Video games on the other hand are considered to facilitate first-person emotions (in contrast to witness emotions), thus relating to the interaction of the player and her agency to perform well (or bad). While first-person emotions might dominate during gameplay, the narrative embedment and the quest structure of a game allows forms of witness emotions. For instance, the use of children’s characters in the horror genre (e.g. the grey children in Silent Hill) can be considered as a conventionalized strategy to cause alienating or shocking effects. Bioshock, on the other hand, serves as an example how children-like characters (the Little Sisters) function in a more sophisticated way to evoke not only first-person emotions but also witness emotions.
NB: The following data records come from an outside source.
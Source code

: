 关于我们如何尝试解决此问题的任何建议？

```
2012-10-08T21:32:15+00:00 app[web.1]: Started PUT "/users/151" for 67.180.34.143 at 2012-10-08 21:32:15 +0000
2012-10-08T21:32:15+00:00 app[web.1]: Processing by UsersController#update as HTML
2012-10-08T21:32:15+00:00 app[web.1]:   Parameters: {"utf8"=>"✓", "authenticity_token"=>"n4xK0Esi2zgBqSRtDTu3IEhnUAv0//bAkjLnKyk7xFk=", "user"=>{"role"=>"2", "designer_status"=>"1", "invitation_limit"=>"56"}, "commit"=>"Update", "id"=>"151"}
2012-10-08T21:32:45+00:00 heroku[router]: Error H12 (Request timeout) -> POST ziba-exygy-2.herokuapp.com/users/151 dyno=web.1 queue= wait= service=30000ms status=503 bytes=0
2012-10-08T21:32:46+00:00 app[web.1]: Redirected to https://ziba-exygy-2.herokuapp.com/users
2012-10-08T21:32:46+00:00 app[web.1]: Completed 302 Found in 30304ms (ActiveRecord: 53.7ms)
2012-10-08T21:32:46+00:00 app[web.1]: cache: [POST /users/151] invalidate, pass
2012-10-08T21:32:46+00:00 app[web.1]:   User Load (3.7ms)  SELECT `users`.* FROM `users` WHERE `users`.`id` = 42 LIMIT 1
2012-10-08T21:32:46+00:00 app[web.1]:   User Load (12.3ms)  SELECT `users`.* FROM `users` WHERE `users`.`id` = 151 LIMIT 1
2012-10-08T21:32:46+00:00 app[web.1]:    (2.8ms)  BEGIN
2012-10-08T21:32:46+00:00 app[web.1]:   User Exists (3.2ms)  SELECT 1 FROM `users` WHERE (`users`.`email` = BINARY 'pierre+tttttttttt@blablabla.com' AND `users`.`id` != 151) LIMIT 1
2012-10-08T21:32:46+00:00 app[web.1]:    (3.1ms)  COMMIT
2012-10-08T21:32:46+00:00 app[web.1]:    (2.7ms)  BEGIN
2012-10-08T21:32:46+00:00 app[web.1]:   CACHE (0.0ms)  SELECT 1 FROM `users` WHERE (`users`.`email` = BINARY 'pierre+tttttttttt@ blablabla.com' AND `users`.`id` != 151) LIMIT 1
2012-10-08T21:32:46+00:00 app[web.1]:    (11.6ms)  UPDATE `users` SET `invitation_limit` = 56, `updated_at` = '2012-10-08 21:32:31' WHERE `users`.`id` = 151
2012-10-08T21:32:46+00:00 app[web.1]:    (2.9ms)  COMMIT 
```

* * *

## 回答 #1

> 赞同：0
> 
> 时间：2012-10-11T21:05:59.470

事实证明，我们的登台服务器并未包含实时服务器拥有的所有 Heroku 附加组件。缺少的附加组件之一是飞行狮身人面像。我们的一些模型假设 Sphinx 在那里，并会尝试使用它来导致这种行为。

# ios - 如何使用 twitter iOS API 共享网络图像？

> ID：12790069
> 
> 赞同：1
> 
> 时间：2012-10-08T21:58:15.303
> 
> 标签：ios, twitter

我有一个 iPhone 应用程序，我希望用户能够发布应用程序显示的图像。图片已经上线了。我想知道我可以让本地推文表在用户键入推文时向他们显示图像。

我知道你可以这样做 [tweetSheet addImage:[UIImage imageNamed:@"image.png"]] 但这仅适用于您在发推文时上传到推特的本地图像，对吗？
My aim is to elaborate on the dramaturgical functions of children’s characters in video games by drawing on the examples of Heavy Rain (Quantic Dream, 2010) and The Walking Dead (Telltale Games, 2012). While the two examples demonstrated the variety of possibilities of emotional character alignment in video games, they concurrently point to the fact that the medium matures with its audience: While the alienating shock effect of children-like characters in Silent Hill induce tension and fear across all audiences, the parental sentiments in Heavy Rain address specifically a more mature audience.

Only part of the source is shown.